What you will do:
Pull every line with "appropriate" from the entries below.

Dataset extract:
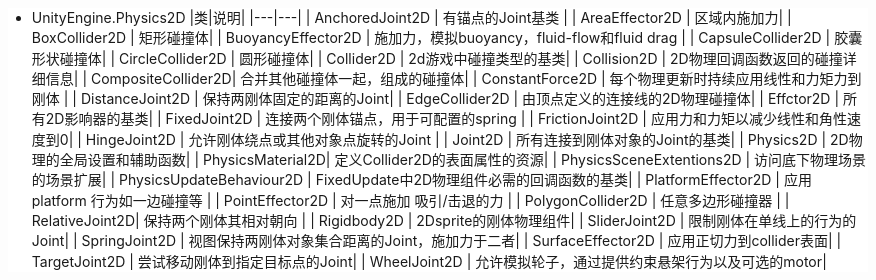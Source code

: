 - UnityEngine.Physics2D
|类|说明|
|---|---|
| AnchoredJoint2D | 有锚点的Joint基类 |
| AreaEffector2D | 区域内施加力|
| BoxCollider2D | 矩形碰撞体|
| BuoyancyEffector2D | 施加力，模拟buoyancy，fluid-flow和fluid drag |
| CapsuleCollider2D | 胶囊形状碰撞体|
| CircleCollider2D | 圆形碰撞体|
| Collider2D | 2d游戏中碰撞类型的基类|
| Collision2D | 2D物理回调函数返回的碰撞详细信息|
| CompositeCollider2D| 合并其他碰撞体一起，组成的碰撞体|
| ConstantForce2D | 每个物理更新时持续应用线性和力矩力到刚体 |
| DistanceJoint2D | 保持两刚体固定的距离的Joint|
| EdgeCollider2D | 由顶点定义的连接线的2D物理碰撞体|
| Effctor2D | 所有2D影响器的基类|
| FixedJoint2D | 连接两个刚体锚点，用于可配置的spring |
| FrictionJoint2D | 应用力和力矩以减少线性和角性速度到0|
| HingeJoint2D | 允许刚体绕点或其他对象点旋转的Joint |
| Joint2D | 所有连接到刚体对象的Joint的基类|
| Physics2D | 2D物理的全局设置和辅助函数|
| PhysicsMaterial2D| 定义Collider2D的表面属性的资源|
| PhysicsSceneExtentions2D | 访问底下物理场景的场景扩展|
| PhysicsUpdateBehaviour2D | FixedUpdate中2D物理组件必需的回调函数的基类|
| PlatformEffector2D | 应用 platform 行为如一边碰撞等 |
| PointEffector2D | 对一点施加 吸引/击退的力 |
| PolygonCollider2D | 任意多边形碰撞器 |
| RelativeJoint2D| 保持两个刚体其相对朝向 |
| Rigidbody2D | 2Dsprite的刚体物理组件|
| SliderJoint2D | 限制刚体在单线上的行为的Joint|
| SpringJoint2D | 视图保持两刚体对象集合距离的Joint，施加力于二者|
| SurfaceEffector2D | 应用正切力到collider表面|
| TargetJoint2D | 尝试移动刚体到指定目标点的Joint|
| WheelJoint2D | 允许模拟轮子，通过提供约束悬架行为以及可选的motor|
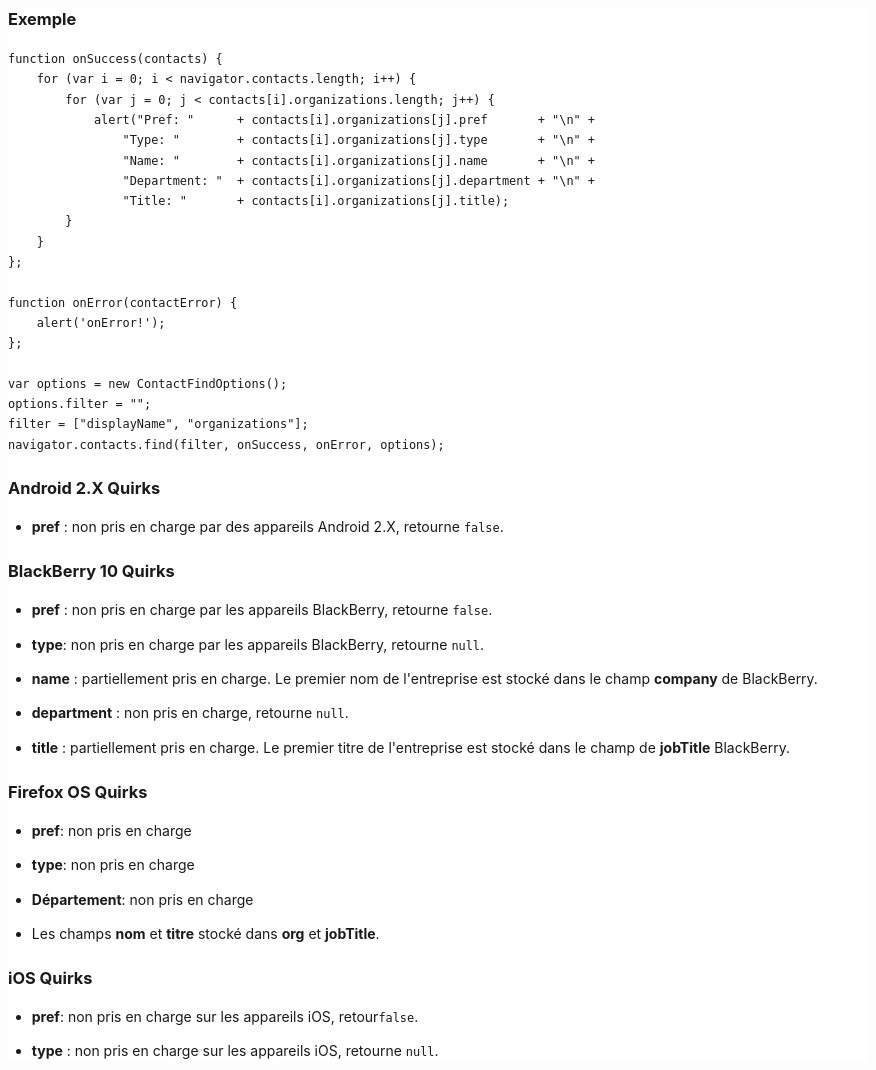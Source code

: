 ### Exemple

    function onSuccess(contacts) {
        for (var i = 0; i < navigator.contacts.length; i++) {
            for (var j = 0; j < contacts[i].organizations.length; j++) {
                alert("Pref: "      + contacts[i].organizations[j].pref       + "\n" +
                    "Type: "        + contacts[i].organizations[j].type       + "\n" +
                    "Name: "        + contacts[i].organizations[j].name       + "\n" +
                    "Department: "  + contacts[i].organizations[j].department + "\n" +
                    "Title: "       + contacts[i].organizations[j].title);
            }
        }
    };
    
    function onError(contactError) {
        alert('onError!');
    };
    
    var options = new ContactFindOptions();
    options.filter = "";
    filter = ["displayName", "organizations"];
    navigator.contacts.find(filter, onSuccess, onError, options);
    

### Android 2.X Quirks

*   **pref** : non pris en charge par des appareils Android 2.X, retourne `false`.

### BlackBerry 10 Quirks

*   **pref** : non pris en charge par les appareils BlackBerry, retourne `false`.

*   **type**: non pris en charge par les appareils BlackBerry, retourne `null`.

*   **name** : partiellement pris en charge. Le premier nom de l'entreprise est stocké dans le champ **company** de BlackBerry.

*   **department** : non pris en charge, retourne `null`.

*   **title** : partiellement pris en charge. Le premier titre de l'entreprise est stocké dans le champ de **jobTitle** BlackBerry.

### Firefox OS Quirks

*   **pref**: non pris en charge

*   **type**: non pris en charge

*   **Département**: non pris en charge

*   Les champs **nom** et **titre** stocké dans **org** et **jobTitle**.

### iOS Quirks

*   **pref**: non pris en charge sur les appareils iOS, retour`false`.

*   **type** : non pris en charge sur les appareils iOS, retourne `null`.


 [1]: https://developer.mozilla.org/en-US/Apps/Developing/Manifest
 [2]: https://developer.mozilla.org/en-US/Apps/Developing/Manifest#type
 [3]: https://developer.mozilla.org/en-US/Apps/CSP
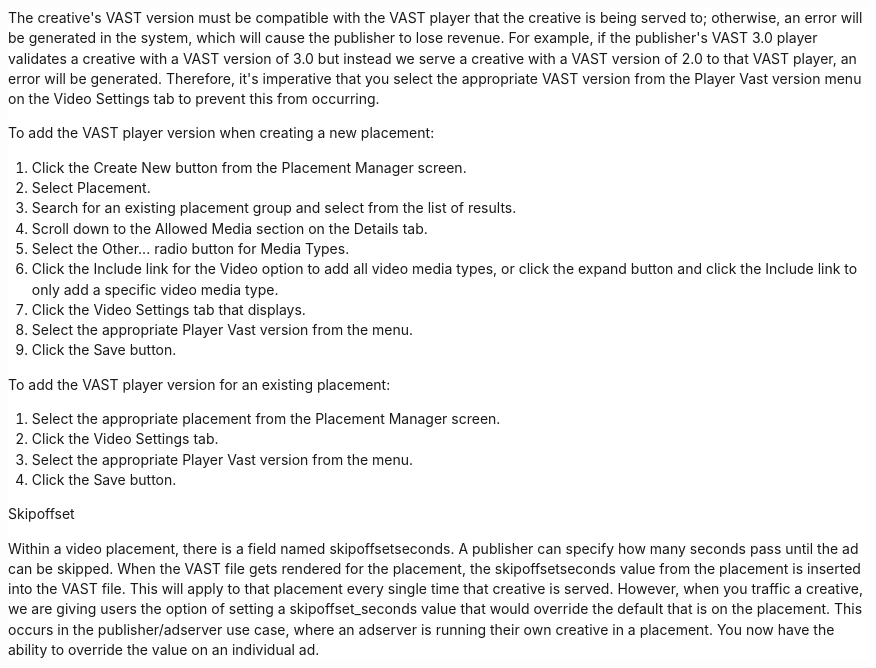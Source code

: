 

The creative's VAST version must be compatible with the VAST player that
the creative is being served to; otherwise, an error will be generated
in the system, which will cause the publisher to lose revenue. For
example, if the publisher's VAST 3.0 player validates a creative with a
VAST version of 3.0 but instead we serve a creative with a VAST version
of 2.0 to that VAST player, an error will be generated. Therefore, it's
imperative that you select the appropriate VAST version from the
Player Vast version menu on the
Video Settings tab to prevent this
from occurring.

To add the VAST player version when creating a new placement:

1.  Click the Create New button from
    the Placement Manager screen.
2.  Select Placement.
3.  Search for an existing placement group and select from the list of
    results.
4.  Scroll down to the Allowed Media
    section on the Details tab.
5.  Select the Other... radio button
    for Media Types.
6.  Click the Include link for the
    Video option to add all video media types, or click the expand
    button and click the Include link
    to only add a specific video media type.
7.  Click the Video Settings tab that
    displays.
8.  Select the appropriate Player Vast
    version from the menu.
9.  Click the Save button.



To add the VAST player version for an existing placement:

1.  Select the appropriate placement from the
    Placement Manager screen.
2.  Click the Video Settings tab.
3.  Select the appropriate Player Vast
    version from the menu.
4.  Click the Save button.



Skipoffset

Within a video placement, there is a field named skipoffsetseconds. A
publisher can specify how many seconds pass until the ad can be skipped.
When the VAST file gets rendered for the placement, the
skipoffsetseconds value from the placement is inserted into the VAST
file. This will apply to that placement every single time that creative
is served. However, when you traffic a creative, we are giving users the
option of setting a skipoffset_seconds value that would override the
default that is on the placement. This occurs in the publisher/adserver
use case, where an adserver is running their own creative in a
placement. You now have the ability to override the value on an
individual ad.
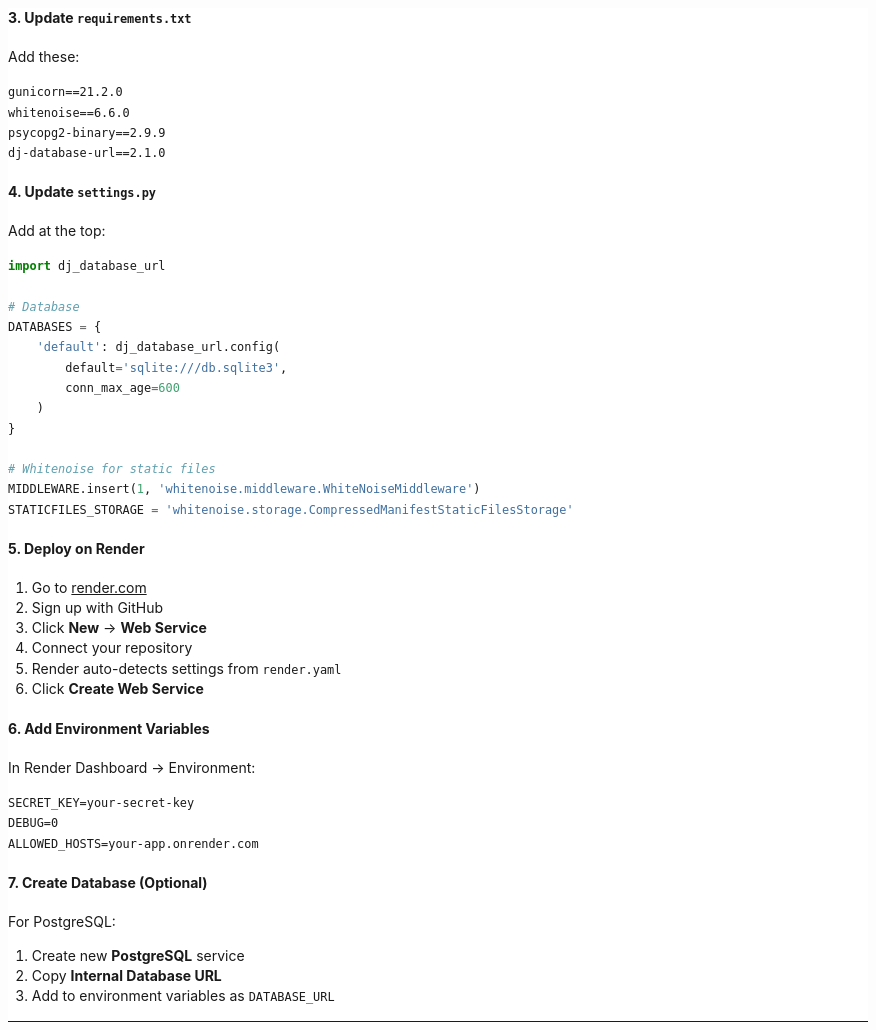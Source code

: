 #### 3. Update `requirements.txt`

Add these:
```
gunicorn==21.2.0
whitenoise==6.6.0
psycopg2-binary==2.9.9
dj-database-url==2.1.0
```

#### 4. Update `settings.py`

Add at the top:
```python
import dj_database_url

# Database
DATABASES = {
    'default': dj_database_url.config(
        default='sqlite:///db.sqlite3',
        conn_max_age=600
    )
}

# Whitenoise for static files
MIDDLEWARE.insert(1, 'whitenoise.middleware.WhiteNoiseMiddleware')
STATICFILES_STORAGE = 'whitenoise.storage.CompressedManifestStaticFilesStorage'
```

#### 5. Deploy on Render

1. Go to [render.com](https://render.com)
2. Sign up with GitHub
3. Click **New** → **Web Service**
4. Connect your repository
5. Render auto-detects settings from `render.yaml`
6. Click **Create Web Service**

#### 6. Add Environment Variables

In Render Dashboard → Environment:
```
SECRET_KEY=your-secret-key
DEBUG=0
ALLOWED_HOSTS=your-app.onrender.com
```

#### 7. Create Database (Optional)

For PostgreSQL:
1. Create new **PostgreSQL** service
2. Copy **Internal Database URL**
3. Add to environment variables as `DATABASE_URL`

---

Exercise result:
imperative that you select the appropriate VAST version from the
8.  Select the appropriate Player Vast
1.  Select the appropriate placement from the
3.  Select the appropriate Player Vast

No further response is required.